On December 15 2009, the 787 had its first flight. During flight tests more challenges emerged. A Rolls-Royce engine problem delayed launch customer ANA’s delivery further. Then came an electrical fire during a test flight. In July 2011 ANA started its flight tests and in October 2011 the 787 did its first commercial flight. Boeing meanwhile struggled to get 787s partially completed ready for delivery. Then came two battery fires on JAL and ANA aircraft. It was not an easy project, but Boeing worked through the issues. Difficult customers did not help – Air India went public with its compensation demands and had numerous challenges with its 787s. Bringing Indian government officials into the conversation did not tone down the invective either.
But as the chart shows, although only three aircraft were delivered in 2011, Boeing picked up the pace and delivered 46 in 2012 and 65 in 2013. Through June 2014 it had delivered 48 and it is possible Boeing could deliver close to 100 by year end. Boeing has managed to deploy lessons from the 787-8 project into the 787-9. The newer model has seen an uneventful flight test program. The newer model is also far more weight efficient at EIS than the 787-8 was.
The apprenticeship was tough. Boeing lost or moved some its most talented mangers as the 787 program evolved through its stages of overcoming a series of missteps.
Looking forward the chart below illustrates how 787 orders are playing out. After the first five years, in 2008, the 787-8 was the most popular model by far. By year end 2013, the newer models are starting to eclipse the 787-8. Boeing is starting to hit its stride now as the 787 program settles into a rhythm looking at 12 per month produced by 2016 with plans to grow this to 14. The last seven years have been a period of anxiety and frustration at Boeing. The promise of the 787 continues to make it attractive and airlines will be buying the aircraft for many years. The lessons Boeing learned from the ambitious 787 project will resonate for a long time.
It was indeed a “trial blazer”, more than a trail blazer. 😉 An interesting lapsus!
A great aircraft but poor execution led to a large delay in EIS. This led to Airbus having a green light to sell A330’s with no other comparable aircraft from Boeing that could be delivered in a reasonable time. Had the 787 been close to the planned EIS date, it would have meant many less A330 orders and the A330NEO would be a non issue.
If Boeing can ramp up production of both 787-8 & 787-9 models and expedite the 787-10, it will help keep Boeing ahead in the wide body sales race along with the 777 series.
This was a tough lesson for Boeing to learn with the 787 project and I hope these lessons were not in vain.

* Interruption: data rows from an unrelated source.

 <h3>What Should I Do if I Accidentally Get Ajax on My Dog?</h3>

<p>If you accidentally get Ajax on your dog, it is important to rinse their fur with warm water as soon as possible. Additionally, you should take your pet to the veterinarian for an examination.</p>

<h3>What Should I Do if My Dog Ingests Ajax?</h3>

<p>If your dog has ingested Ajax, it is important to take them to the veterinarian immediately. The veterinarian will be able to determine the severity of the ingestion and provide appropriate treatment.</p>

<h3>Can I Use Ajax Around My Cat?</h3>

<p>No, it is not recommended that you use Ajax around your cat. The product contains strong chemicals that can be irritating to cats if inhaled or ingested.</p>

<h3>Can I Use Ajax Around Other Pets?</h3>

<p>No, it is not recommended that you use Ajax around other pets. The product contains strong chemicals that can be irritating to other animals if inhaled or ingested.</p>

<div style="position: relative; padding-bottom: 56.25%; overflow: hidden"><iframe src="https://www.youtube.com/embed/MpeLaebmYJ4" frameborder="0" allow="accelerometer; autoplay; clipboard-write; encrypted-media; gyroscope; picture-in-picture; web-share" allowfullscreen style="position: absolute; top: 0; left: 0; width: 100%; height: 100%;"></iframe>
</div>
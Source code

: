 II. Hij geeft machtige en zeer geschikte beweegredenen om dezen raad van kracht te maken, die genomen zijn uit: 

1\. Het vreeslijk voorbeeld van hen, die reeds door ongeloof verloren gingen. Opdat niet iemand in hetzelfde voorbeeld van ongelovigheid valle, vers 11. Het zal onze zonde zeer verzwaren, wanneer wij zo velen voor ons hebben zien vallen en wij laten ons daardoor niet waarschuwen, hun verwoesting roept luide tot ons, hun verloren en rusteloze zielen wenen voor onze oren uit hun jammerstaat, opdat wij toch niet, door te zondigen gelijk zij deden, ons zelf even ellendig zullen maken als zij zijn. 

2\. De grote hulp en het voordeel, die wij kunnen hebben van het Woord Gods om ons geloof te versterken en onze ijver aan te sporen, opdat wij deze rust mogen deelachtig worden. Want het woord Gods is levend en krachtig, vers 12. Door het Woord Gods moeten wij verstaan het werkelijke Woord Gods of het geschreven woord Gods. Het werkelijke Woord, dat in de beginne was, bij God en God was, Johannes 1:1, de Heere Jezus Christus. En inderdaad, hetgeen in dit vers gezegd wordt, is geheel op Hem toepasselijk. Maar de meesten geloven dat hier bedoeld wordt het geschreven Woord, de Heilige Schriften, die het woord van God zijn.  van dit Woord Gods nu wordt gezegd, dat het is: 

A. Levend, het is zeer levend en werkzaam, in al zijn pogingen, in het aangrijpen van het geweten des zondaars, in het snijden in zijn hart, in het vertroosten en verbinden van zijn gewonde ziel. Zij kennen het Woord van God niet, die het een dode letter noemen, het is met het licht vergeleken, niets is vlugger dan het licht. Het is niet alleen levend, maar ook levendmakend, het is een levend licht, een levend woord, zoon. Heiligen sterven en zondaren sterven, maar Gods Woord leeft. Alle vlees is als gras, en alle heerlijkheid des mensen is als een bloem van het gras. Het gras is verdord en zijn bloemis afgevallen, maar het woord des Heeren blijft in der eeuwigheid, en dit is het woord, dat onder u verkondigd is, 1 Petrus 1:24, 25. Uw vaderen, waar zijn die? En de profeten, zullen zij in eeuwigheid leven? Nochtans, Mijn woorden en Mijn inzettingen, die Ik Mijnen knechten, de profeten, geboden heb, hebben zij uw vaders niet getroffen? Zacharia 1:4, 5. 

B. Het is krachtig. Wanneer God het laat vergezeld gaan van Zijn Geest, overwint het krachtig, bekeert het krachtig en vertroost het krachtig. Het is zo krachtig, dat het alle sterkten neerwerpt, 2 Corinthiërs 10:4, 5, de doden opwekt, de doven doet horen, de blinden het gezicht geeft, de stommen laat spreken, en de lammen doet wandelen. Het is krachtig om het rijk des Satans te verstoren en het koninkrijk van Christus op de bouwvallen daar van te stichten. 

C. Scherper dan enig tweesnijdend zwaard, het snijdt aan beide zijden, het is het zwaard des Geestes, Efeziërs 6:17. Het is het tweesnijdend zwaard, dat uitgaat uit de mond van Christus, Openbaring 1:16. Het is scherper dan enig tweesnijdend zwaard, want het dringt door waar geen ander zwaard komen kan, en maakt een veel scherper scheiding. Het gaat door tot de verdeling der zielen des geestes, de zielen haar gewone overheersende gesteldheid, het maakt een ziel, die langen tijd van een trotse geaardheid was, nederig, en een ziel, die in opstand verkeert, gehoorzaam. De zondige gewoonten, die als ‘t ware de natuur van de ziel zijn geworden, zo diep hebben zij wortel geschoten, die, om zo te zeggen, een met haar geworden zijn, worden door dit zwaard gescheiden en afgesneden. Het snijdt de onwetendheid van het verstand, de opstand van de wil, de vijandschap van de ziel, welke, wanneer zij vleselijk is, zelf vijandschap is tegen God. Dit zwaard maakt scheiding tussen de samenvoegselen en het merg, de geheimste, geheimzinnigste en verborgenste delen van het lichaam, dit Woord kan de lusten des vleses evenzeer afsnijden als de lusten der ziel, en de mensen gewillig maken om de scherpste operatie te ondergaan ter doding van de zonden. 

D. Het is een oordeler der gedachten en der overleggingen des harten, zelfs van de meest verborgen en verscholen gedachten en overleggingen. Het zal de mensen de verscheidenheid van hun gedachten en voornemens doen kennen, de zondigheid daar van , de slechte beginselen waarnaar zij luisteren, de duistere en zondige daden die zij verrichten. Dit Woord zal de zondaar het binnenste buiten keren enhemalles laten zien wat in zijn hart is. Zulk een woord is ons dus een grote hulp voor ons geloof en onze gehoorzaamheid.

The A330NEO is still an option due to the lower production costs and hence a far lower price compared to the 787. Very few airlines need the total range of the 787 and many are more than satisfied with todays A330’s range. The A330 is smaller than the A350. The A330NEO is the same to the 787-8/9 as the 777-8X is to the A350-900. The big difference is Boeing needs a new wing for the 777X.
The 787-9 is a simple stretch so there should have been zero issues. Being late to the game it got the first improvements in weight loss but those are rolled into the -8 to.
Actually, Strike and RR engine hickup contributed _zero_ to 787 delays.
Then Boeing sold about half their orderbook at rock bottom prices.
( Calculated problably on cost advantages that will never materialize.)